→ **Task goal**: Find the line in the entries below that contains "Emergency Medical Services Agency". Repeat it exactly, and every line after it through the line that contains "Early 2020 the".

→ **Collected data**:
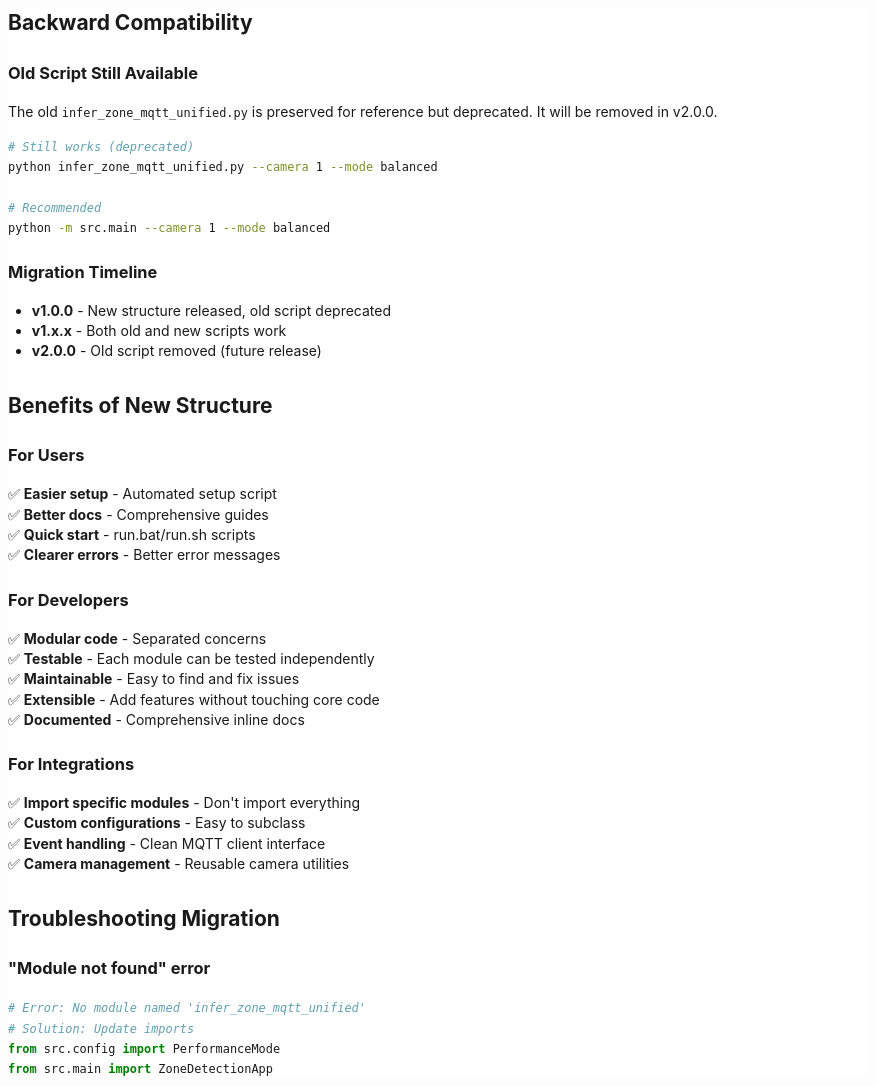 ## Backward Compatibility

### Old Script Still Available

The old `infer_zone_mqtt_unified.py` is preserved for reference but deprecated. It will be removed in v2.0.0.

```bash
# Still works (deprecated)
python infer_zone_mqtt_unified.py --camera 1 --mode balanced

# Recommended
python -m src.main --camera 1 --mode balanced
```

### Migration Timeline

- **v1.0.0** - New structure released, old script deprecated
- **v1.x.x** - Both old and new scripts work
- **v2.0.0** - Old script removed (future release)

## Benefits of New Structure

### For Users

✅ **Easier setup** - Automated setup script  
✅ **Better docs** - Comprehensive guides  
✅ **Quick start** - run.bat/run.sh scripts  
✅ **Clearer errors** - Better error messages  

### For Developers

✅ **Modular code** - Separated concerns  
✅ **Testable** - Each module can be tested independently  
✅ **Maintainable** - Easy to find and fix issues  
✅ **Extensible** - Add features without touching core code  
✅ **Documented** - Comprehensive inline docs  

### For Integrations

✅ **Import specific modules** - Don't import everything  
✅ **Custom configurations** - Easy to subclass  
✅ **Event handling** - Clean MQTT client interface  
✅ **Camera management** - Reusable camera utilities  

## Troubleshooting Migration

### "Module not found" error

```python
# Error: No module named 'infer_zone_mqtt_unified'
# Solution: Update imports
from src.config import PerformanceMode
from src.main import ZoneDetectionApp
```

==

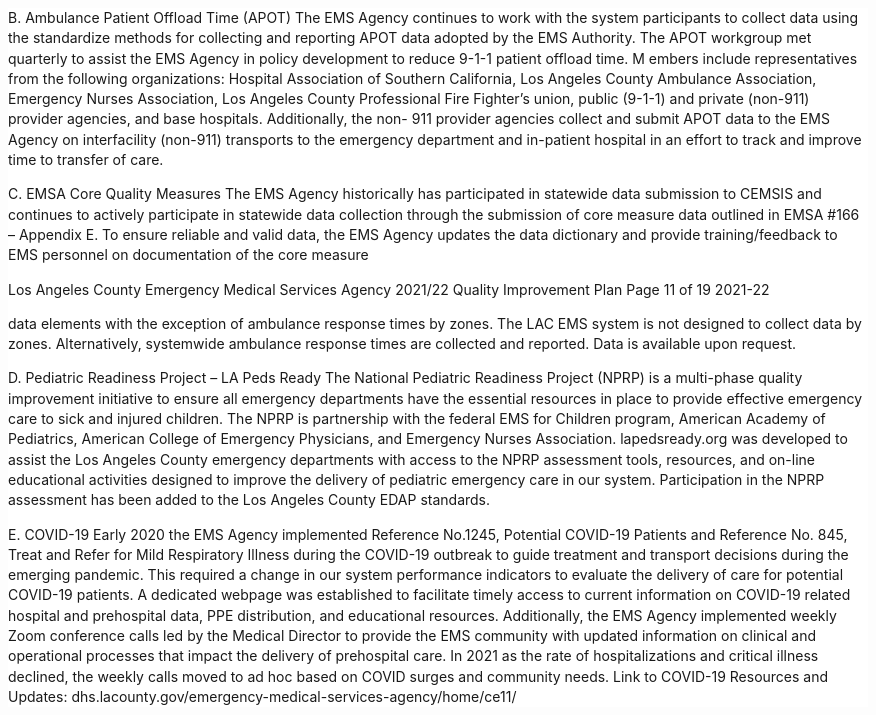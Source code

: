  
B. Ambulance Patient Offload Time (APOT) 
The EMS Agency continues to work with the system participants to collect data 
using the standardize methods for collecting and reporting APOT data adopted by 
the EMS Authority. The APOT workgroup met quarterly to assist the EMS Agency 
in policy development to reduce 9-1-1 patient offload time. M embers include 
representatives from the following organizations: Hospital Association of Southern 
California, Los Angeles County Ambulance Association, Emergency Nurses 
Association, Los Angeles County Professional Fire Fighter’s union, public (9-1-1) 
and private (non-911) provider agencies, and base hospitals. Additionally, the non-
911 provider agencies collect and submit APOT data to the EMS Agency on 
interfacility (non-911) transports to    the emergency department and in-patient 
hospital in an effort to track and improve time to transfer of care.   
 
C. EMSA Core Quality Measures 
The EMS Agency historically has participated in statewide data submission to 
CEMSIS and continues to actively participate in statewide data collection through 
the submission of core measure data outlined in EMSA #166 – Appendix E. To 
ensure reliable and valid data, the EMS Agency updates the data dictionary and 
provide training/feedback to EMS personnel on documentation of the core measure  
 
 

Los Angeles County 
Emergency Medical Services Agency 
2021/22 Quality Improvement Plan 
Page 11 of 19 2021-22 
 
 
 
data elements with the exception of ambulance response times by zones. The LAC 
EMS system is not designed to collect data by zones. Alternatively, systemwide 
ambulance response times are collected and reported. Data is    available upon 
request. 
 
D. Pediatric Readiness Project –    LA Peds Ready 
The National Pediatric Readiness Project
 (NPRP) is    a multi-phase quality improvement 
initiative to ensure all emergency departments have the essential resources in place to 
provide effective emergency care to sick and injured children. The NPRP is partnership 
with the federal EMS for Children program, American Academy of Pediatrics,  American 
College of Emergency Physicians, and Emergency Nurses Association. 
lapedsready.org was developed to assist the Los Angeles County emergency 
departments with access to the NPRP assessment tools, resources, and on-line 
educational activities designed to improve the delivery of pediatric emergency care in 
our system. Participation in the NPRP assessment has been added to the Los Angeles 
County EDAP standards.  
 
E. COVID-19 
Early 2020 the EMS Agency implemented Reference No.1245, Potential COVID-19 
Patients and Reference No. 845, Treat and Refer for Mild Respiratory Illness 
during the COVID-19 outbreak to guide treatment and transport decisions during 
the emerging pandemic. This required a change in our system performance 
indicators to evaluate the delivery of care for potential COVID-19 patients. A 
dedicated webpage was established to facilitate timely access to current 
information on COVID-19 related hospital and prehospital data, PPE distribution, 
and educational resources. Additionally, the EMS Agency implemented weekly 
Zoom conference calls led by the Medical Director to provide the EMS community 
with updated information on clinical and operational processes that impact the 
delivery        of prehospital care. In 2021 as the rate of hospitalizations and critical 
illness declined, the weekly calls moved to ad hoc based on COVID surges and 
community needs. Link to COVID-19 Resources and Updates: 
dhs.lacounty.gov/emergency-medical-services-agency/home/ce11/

→ **Answer**:
Emergency Medical Services Agency 
2021/22 Quality Improvement Plan 
Page 11 of 19 2021-22 
 
 
 
data elements with the exception of ambulance response times by zones. The LAC 
EMS system is not designed to collect data by zones. Alternatively, systemwide 
ambulance response times are collected and reported. Data is    available upon 
request. 
 
D. Pediatric Readiness Project –    LA Peds Ready 
The National Pediatric Readiness Project
 (NPRP) is    a multi-phase quality improvement 
initiative to ensure all emergency departments have the essential resources in place to 
provide effective emergency care to sick and injured children. The NPRP is partnership 
with the federal EMS for Children program, American Academy of Pediatrics,  American 
College of Emergency Physicians, and Emergency Nurses Association. 
lapedsready.org was developed to assist the Los Angeles County emergency 
departments with access to the NPRP assessment tools, resources, and on-line 
educational activities designed to improve the delivery of pediatric emergency care in 
our system. Participation in the NPRP assessment has been added to the Los Angeles 
County EDAP standards.  
 
E. COVID-19 
Early 2020 the EMS Agency implemented Reference No.1245, Potential COVID-19 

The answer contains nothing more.